Cada creyente busca en dicho texto enseñanzas que se ajusten a sus vivencias y búsquedas, por lo que regularmente se requieren de relecturas y de nuevas interpretaciones para que lo que allí se nos quiere manifestar sirva de Luz para nuestro entendimiento (בִּין, bin). Tengamos en cuenta que las palabras hebreas originales no tenían vocales y que por ende, al llevarlas a nuestros lenguajes se pueden reproducir errores conceptuales que, incrustados en nuestras costumbres y confusiones amañadas, le dan a estas traducciones otros sentidos, lo que sin embargo no le quita el valor a estas Sagradas Escrituras y a las revelaciones que allí se plasman gracias al Espíritu Santo.
Es importante al leer la Biblia orar para que sea Él, quien toque y guie nuestro entendimiento y así nosotros bebamos de la fuente original, esa que debe llenar nuestro ser, para que tal como lo expresó nuestro Señor Jesucristo en la última cena, podamos alabar con nuestras vidas al Creador. Termino Halel (הַלֵּל) que hace referencia a esos salmos y a su mensaje principal, el cual habla de redención, la cual solo se logra a través de la Fe en Él, concepto que solo entendemos si es Él quien esta iluminando nuestros caminos.

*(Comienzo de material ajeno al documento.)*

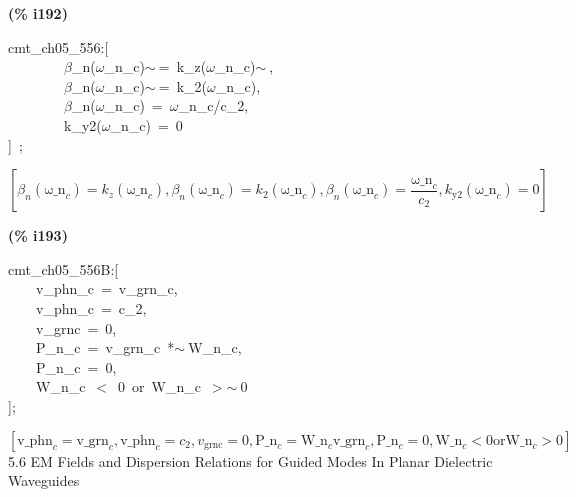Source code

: \documentclass[fleqn]{article}
\begin{document}
\noindent
\begin{minipage}[t]{4.000000em}\color{red}\bfseries
(\% i192)	
\end{minipage}
\begin{minipage}[t]{\textwidth}\color{blue}
cmt\_ch05\_556:[\\
\ \ \ \ \ \ \ \ \ensuremath{\beta}\_n(\ensuremath{\omega}\_n\_c)\ensuremath{\sim\ }=\ k\_z(\ensuremath{\omega}\_n\_c)\ensuremath{\sim\ },\\
\ \ \ \ \ \ \ \ \ensuremath{\beta}\_n(\ensuremath{\omega}\_n\_c)\ensuremath{\sim\ }=\ k\_2(\ensuremath{\omega}\_n\_c),\\
\ \ \ \ \ \ \ \ \ensuremath{\beta}\_n(\ensuremath{\omega}\_n\_c)\ =\ \ensuremath{\omega}\_n\_c/c\_2,\\
\ \ \ \ \ \ \ \ k\_y2(\ensuremath{\omega}\_n\_c)\ =\ 0\\
]\ ;
\end{minipage}
\[\displaystyle \tag{\% o192} 
\left[ {{\beta }_n}\left( {{\ensuremath{\mathrm{\omega \_ n}}}_c}\right) ={k_z}\left( {{\ensuremath{\mathrm{\omega \_ n}}}_c}\right) \operatorname{,}{{\beta }_n}\left( {{\ensuremath{\mathrm{\omega \_ n}}}_c}\right) ={k_2}\left( {{\ensuremath{\mathrm{\omega \_ n}}}_c}\right) \operatorname{,}{{\beta }_n}\left( {{\ensuremath{\mathrm{\omega \_ n}}}_c}\right) =\frac{{{\ensuremath{\mathrm{\omega \_ n}}}_c}}{{c_2}}\operatorname{,}{k_{\ensuremath{\mathrm{y2}}}}\left( {{\ensuremath{\mathrm{\omega \_ n}}}_c}\right) =0\right] \mbox{}
\]


\noindent
\begin{minipage}[t]{4.000000em}\color{red}\bfseries
(\% i193)	
\end{minipage}
\begin{minipage}[t]{\textwidth}\color{blue}
cmt\_ch05\_556B:[\\
\ \ \ \ v\_phn\_c\ =\ v\_grn\_c,\\
\ \ \ \ v\_phn\_c\ =\ c\_2,\\
\ \ \ \ v\_grnc\ =\ 0,\\
\ \ \ \ P\_n\_c\ =\ v\_grn\_c\ *\ensuremath{\sim\ }W\_n\_c,\ \\
\ \ \ \ P\_n\_c\ =\ 0,\\
\ \ \ \ W\_n\_c\ \ensuremath{<}\ 0\ or\ W\_n\_c\ \ensuremath{>}\ensuremath{\sim\ }0\\
];
\end{minipage}
\[\displaystyle \tag{\% o193} 
\operatorname{[}{{\ensuremath{\mathrm{v\_ phn}}}_c}={{\ensuremath{\mathrm{v\_ grn}}}_c}\operatorname{,}{{\ensuremath{\mathrm{v\_ phn}}}_c}={c_2}\operatorname{,}{v_{\ensuremath{\mathrm{grnc}}}}=0\operatorname{,}{{\ensuremath{\mathrm{P\_ n}}}_c}={{\ensuremath{\mathrm{W\_ n}}}_c} {{\ensuremath{\mathrm{v\_ grn}}}_c}\operatorname{,}{{\ensuremath{\mathrm{P\_ n}}}_c}=0\operatorname{,}{{\ensuremath{\mathrm{W\_ n}}}_c}\operatorname{<  }0\ensuremath{\mathrm{ or }}{{\ensuremath{\mathrm{W\_ n}}}_c}\operatorname{>  }0\operatorname{]}\mbox{}
\]
5.6 EM Fields and Dispersion Relations for Guided Modes In Planar Dielectric Waveguides
\end{document}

Probablemente por ello, al alabar (Halel) se nos invite desde el Texto de Texto en todas sus páginas a ser gratos, ya que este término viene de la misma raíz, Haleluya (הַלָּלוּיָהּ), expresión que se debe visionar como la intención de integrarnos al Creador a través de nuestras palabras, de allí el nombre del Libro de los Salmos (Tehilim, תְּהִלִּים) en el cual encontramos ese sano ejemplo que como llamado, nos llama a alabar y a buscar a nuestro Creador a través de plegarias y oraciones en donde nos enfoquemos más en agradecerle por todo, que en quejarnos y hacerle reclamos infundados.
Ezequiel (יְחֶזְקֵאל) como profeta, nos denota que nuestra fortaleza es Su palabra, por lo cual debemos leerla y releerla pidiéndole al Espíritu Santo el discernimiento necesario para que ya no interpretemos está a nuestro sesgo y acomodo, sino para que nos posibilite el aceptar los mandatos y preceptos divinos, en esa búsqueda de alabar a nuestro Creador permanentemente, asumiendo cada versículo Bíblico como una motivación a amarnos y gracias a ello, adorarle permanentemente, por todo y a través de todos, gracias a un modelo de vida en donde busquemos cumplir con sus propósitos trascendentes, esos que como don inmerecido debemos disfrutar a Su lado.
El Texto de Textos nos revela en Hechos 2:6, “Y al ocurrir este estruendo, la multitud se juntó; y estaban desconcertados porque cada uno los oía hablar en su propia lengua.”
Oremos para que cada relectura de la Biblia tenga una inspiración del Espíritu Santo en pro de nuestro crecimiento integral.